▸ **EXERCISE**
Print the listing in its entirety and exactly, leaving out images.

▸ **RECORDS**
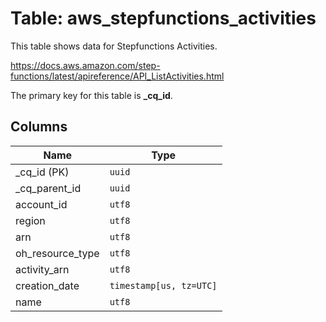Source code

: # Table: aws_stepfunctions_activities

This table shows data for Stepfunctions Activities.

https://docs.aws.amazon.com/step-functions/latest/apireference/API_ListActivities.html

The primary key for this table is **_cq_id**.

## Columns

| Name          | Type          |
| ------------- | ------------- |
|_cq_id (PK)|`uuid`|
|_cq_parent_id|`uuid`|
|account_id|`utf8`|
|region|`utf8`|
|arn|`utf8`|
|oh_resource_type|`utf8`|
|activity_arn|`utf8`|
|creation_date|`timestamp[us, tz=UTC]`|
|name|`utf8`|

▸ **ANSWER FOR THE TASK**
Source code

: # Table: aws_stepfunctions_activities

This table shows data for Stepfunctions Activities.

https://docs.aws.amazon.com/step-functions/latest/apireference/API_ListActivities.html

The primary key for this table is **_cq_id**.

## Columns

| Name          | Type          |
| ------------- | ------------- |
|_cq_id (PK)|`uuid`|
|_cq_parent_id|`uuid`|
|account_id|`utf8`|
|region|`utf8`|
|arn|`utf8`|
|oh_resource_type|`utf8`|
|activity_arn|`utf8`|
|creation_date|`timestamp[us, tz=UTC]`|
|name|`utf8`|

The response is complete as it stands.